Integrating StreamNative's Ursa Engine with PuppyGraph for Real-Time Graph Analysis
At the Pulsar Virtual Summit EMEA 2024, StreamNative unveiled the Ursa Engine—a transformative advancement in data streaming architecture. The launch received overwhelmingly positive feedback from customers and prospects alike. Recently, StreamNative announced the public preview of the Ursa Engine for its StreamNative AWS BYOC clusters, marking a significant milestone in its development.
With the public preview, users gain access to core Ursa Engine features, including Oxia-based metadata management and S3-backed Write-Ahead Logs (WAL). These features provide enhanced flexibility, scalability, and cost-efficiency, making it easier than ever to manage and analyze streaming data.

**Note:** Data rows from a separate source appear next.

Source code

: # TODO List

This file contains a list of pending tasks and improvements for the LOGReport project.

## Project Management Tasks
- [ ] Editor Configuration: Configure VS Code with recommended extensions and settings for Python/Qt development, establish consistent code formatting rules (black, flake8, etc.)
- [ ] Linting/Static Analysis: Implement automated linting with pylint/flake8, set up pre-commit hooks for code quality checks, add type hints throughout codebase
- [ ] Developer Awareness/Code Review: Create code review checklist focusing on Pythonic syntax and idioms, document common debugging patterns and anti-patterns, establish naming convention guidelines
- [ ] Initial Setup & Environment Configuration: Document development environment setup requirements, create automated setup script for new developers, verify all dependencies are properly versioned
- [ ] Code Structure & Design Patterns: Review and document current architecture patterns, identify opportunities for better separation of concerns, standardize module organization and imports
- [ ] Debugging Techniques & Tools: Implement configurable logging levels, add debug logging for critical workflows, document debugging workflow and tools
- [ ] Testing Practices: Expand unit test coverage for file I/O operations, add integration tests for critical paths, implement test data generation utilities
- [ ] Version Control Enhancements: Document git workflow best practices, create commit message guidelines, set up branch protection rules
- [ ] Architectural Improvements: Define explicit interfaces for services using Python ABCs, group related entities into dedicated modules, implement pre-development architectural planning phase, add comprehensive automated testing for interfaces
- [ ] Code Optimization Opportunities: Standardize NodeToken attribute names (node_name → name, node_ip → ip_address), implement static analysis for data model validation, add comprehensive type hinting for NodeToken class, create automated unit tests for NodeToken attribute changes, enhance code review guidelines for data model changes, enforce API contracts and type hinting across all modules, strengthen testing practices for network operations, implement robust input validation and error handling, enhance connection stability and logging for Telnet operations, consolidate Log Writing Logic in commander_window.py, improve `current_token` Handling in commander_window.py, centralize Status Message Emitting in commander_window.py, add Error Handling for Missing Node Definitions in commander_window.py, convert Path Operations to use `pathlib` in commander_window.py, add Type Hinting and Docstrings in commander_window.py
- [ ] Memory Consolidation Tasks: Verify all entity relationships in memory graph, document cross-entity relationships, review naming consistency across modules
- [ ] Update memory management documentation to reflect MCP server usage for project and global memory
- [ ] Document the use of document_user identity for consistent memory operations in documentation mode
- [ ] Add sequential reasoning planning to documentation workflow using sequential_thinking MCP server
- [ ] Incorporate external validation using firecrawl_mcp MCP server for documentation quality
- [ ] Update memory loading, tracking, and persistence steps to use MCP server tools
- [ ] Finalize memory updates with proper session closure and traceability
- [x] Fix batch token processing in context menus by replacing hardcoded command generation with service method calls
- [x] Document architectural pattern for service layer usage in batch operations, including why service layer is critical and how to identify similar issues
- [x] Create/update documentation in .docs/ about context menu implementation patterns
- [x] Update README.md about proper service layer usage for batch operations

PuppyGraph is proud to be the first graph compute engine to integrate with StreamNative's Ursa Engine. This partnership marks a shift toward democratizing access to streaming data and graph analytics—delivering cost-effective solutions without requiring a dedicated graph database. Combined with Ursa Engine, PuppyGraph enables users to query streaming data using graph query languages like Gremlin and openCypher, along with built-in visualization tools, providing a seamless experience for graph-based analytics.
In this blog, we will introduce StreamNative's Ursa Engine and explore how combining its capabilities with PuppyGraph’s zero-ETL graph query engine unlocks the potential of real-time graph analytics. First, let’s dive deeper into the features and benefits of StreamNative's Ursa Engine.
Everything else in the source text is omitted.